***** GIVEN ENTRIES
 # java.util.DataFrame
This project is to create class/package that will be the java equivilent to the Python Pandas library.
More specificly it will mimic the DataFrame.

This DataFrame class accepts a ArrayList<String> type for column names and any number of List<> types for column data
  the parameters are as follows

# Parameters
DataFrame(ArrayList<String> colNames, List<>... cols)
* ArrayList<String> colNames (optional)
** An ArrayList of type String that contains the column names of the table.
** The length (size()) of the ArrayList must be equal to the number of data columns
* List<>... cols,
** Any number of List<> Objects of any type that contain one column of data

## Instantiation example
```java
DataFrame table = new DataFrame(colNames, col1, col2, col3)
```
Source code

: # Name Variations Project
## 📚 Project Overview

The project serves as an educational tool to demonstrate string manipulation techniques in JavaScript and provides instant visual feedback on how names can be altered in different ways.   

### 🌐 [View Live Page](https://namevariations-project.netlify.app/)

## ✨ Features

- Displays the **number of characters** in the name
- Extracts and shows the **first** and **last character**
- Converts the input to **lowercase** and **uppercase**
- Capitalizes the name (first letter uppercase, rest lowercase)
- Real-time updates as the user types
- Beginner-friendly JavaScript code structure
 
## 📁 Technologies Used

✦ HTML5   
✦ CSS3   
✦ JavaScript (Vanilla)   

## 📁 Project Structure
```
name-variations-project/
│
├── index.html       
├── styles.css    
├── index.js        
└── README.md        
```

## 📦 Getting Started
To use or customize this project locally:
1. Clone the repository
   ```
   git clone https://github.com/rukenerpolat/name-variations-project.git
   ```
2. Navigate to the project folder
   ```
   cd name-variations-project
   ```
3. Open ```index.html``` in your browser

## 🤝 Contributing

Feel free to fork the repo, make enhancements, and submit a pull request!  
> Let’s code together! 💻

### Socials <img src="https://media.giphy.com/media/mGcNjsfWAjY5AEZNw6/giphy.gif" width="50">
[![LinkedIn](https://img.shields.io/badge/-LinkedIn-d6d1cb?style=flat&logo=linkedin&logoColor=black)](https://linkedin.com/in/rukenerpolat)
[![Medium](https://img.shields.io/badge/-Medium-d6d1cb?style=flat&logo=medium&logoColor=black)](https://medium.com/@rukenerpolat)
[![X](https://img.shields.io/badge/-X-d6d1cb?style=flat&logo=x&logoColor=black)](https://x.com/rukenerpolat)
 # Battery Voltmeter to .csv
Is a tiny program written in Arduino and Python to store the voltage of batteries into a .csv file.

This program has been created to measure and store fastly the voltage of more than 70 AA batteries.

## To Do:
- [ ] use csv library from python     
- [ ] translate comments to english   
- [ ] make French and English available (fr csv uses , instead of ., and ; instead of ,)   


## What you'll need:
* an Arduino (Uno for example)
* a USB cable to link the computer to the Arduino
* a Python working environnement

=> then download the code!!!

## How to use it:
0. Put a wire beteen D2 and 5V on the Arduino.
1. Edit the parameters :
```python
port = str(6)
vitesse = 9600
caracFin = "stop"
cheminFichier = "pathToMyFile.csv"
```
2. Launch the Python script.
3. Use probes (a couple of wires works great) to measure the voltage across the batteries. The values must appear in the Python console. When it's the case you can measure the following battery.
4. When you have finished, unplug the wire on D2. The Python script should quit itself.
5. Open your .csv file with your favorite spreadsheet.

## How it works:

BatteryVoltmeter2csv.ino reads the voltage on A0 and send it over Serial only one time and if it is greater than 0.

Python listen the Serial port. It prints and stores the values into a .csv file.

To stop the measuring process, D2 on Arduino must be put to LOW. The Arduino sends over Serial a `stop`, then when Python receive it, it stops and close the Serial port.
**********
***** GIVEN ENTRIES
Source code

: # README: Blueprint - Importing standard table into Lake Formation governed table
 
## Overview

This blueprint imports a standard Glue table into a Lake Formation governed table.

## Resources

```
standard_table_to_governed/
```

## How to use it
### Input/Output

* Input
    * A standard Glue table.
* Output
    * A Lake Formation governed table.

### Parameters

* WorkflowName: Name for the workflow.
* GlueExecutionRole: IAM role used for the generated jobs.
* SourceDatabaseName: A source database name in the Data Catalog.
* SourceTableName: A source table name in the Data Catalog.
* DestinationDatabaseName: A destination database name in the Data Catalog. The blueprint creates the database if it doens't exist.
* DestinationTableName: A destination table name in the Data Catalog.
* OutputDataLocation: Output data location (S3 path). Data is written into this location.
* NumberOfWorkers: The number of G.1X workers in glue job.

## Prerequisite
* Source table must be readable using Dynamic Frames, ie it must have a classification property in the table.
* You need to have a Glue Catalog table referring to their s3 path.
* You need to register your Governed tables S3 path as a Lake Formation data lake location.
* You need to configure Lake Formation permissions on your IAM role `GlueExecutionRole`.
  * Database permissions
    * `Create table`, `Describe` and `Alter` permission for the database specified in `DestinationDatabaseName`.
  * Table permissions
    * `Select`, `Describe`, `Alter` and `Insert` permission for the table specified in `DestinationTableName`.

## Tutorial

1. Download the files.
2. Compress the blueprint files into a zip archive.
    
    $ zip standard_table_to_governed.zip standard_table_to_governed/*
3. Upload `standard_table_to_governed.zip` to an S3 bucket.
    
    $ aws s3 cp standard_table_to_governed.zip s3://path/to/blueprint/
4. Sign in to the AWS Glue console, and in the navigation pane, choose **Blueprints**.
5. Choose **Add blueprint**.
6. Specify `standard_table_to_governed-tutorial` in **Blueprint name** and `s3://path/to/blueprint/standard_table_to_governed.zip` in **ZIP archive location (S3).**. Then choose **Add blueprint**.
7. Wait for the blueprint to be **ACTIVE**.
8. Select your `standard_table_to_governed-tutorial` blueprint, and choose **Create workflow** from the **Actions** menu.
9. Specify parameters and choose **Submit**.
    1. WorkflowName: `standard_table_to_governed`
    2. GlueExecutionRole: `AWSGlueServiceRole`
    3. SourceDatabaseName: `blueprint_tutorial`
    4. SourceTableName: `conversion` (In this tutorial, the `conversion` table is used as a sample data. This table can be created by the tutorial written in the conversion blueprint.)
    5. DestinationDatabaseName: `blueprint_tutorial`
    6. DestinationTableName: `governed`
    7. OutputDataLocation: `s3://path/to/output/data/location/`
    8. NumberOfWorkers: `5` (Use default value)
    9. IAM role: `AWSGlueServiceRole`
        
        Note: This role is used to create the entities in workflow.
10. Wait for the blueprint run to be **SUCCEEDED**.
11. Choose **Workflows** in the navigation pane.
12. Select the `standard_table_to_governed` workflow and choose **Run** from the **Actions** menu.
**********
• PROBLEM TO WORK ON: Within the data above, filter for lines containing the word "library" and copy each one.

• EXERCISE RESULT:
This project is to create class/package that will be the java equivilent to the Python Pandas library.
- [ ] use csv library from python     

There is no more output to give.